| DATA EXTRACT |
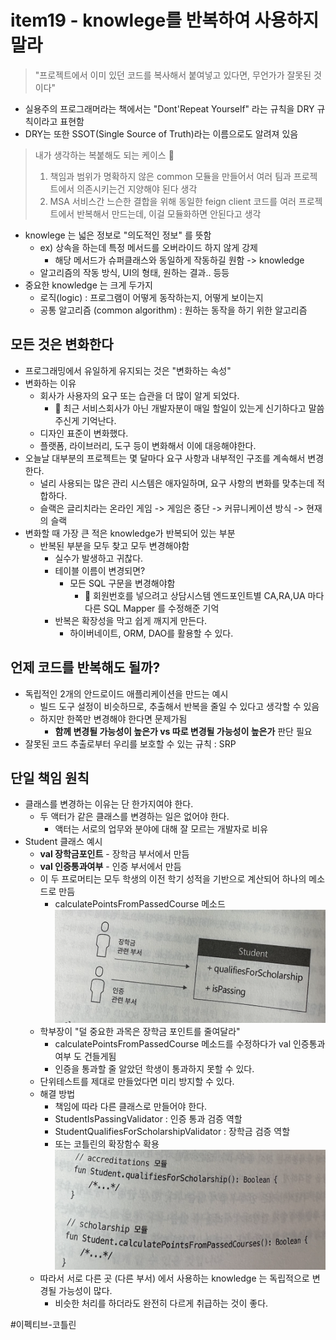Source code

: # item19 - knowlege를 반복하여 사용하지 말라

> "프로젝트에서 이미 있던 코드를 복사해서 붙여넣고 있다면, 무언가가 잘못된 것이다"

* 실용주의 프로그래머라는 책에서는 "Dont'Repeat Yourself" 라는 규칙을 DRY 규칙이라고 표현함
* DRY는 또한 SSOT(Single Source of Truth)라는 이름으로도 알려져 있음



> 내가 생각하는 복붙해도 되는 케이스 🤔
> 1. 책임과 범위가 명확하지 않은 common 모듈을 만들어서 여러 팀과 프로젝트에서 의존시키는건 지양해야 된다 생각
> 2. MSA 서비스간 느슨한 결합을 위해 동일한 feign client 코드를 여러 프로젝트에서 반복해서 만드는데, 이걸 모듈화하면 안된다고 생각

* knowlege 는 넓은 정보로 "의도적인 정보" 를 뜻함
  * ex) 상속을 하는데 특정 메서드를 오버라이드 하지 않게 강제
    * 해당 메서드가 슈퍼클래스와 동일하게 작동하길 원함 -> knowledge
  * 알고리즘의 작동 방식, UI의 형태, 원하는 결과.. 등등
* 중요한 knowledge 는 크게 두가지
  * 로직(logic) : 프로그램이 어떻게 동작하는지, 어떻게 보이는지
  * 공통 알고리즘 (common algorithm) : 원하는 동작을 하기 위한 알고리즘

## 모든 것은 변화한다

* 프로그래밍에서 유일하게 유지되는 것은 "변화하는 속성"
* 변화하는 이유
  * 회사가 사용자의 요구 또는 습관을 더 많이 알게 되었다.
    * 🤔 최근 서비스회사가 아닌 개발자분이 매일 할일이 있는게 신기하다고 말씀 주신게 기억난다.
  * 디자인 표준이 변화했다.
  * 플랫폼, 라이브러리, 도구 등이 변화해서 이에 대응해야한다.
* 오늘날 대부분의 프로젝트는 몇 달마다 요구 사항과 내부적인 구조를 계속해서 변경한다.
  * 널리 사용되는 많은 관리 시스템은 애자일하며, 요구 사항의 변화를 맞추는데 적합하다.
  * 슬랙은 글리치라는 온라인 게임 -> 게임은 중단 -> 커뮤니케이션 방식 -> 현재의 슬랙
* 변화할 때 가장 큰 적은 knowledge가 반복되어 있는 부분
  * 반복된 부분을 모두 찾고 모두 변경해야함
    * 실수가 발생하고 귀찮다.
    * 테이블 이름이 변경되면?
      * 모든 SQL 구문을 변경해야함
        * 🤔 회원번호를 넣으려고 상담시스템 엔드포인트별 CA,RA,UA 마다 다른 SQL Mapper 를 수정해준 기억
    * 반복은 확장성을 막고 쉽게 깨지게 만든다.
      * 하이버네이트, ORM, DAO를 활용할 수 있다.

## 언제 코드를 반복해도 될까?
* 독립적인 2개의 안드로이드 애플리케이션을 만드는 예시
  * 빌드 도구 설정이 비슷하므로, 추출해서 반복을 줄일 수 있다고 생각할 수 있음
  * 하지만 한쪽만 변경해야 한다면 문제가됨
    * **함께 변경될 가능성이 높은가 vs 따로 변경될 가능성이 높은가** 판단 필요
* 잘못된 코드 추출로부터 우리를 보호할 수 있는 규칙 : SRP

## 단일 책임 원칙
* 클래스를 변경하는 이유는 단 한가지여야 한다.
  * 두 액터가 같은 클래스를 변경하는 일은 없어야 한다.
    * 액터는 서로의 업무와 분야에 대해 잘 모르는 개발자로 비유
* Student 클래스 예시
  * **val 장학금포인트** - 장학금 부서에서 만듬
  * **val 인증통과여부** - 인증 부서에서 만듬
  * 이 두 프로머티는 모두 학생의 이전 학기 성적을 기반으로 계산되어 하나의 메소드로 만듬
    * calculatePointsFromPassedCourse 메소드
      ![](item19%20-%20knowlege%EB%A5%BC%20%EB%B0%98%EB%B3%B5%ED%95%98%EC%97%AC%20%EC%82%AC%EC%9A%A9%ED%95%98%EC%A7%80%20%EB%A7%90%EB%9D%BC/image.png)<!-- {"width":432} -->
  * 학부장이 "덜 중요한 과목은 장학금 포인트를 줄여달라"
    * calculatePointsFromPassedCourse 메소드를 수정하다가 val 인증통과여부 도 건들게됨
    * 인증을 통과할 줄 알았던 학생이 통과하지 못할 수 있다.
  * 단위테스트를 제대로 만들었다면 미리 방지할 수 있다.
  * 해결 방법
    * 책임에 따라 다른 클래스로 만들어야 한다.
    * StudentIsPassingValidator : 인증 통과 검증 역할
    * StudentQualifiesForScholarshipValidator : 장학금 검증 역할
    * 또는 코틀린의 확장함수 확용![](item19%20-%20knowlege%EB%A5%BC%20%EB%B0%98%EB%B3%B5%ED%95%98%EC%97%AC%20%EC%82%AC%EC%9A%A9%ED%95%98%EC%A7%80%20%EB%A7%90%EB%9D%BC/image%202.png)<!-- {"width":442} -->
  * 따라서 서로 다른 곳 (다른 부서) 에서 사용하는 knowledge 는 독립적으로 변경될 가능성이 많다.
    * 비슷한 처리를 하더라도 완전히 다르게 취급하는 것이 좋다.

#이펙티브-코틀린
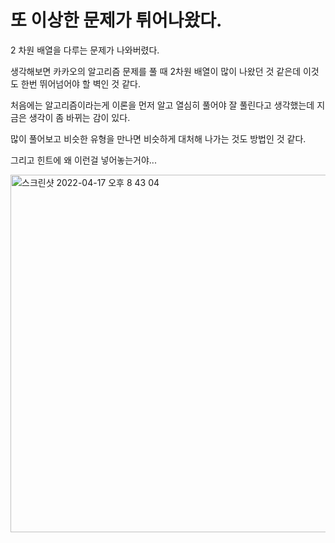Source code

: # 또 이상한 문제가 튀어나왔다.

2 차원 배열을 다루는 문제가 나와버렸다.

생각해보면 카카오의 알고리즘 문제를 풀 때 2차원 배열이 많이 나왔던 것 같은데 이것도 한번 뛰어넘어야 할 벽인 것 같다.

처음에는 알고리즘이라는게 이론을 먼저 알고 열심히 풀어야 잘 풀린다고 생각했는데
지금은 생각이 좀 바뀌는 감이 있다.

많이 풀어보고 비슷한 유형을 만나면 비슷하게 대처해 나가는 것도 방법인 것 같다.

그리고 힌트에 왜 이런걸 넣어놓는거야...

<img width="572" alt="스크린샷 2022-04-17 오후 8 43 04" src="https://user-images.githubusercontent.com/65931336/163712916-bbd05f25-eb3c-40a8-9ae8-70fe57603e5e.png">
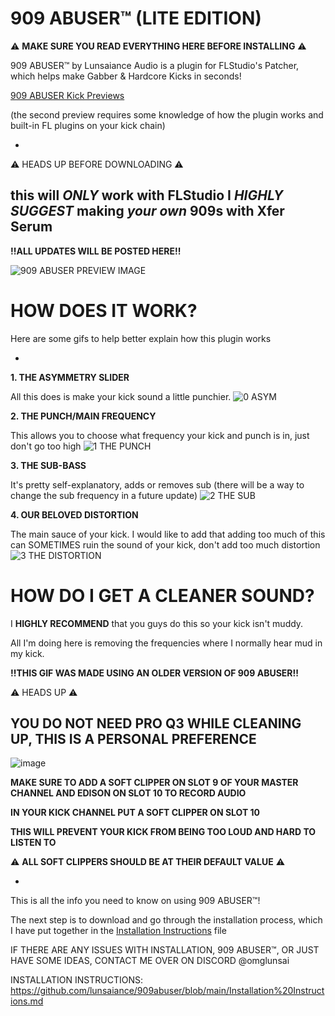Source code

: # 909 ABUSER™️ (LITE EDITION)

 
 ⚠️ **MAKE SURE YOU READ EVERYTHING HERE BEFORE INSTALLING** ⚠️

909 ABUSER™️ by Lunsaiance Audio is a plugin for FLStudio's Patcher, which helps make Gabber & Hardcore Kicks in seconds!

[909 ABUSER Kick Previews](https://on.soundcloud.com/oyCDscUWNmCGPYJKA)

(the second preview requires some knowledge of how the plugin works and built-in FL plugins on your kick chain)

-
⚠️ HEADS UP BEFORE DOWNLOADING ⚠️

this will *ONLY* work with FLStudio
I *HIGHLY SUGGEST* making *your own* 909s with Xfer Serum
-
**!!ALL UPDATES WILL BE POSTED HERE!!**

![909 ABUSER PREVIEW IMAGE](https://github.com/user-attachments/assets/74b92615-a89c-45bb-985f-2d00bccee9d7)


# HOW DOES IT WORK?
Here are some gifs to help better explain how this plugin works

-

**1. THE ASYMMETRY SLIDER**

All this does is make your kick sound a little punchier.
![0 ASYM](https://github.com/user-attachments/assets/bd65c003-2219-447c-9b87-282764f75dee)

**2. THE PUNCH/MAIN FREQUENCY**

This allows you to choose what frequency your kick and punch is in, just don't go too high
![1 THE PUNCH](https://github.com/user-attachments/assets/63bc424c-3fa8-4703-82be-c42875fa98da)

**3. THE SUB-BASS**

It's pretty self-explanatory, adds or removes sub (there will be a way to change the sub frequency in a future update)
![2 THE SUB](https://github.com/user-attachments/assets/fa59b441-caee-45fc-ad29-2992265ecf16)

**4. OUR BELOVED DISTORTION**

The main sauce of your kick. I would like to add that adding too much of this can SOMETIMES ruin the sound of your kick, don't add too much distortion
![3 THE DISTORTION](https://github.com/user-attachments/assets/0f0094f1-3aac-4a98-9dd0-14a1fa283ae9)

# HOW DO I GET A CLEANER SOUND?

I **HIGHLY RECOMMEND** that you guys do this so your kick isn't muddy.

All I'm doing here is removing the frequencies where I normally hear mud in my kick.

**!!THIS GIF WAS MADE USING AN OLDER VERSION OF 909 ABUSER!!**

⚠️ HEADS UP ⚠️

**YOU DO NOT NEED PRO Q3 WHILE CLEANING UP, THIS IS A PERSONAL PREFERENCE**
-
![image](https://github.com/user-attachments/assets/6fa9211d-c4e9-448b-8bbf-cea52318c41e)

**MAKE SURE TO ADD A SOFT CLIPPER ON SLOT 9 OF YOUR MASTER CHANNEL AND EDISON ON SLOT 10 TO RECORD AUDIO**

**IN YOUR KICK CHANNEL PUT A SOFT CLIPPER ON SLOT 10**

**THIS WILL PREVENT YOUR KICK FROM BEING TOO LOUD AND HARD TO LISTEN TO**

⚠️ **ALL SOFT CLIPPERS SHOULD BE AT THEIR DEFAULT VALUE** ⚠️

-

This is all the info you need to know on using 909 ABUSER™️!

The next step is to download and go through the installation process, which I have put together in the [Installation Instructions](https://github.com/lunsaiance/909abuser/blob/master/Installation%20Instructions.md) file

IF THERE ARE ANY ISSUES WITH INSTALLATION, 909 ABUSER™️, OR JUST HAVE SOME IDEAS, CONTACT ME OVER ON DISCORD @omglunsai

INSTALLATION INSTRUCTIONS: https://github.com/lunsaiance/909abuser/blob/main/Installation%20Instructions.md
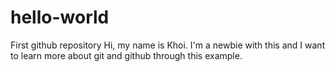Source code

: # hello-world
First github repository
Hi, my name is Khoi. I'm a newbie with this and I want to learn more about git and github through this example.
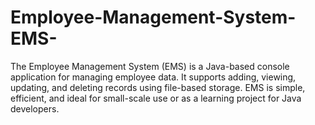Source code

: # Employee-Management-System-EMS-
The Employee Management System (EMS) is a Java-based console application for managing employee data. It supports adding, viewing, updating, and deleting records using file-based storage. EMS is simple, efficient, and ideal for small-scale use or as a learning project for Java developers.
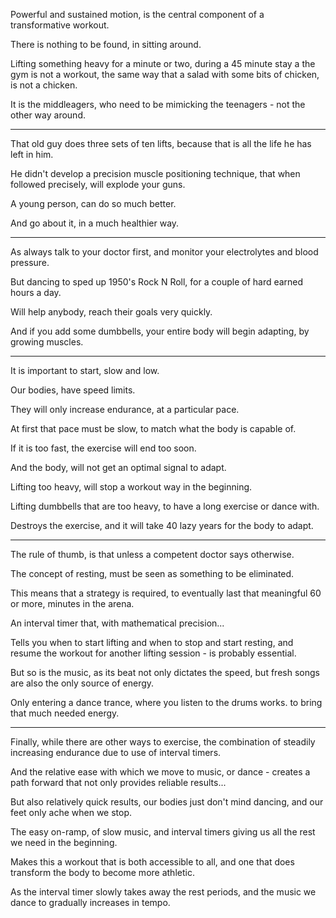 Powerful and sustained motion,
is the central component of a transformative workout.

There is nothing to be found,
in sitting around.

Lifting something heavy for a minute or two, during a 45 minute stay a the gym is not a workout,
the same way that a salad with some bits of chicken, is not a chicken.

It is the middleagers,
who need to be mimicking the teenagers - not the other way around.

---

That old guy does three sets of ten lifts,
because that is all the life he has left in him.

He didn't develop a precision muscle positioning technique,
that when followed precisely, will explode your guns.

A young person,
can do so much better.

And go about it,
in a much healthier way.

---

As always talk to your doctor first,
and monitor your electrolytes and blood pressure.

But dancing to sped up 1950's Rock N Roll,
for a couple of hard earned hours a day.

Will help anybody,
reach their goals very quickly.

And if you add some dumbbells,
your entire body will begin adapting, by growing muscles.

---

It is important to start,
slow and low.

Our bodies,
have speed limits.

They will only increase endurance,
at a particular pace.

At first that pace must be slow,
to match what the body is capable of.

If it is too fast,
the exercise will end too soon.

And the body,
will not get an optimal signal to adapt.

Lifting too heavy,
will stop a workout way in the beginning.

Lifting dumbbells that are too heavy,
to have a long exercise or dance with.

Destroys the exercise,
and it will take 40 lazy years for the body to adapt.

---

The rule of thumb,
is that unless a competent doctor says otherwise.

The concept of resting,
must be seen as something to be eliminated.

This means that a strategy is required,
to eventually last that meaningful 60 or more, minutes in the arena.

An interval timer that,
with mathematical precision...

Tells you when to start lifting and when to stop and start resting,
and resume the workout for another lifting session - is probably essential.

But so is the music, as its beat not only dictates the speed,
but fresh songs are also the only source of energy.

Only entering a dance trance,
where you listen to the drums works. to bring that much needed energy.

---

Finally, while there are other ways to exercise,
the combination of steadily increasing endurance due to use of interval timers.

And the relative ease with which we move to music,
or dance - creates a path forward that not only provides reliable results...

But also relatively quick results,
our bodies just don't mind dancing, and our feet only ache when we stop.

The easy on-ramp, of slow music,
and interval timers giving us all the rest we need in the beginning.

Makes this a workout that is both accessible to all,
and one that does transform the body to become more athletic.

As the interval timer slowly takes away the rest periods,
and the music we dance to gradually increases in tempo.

| WHAT YOU SHOULD DO |
With the string "Employee" as the key, filter the data above and show the lines that match.

| RESPONSE BOX |
: # Employee-Management-System-EMS-
The Employee Management System (EMS) is a Java-based console application for managing employee data. It supports adding, viewing, updating, and deleting records using file-based storage. EMS is simple, efficient, and ideal for small-scale use or as a learning project for Java developers.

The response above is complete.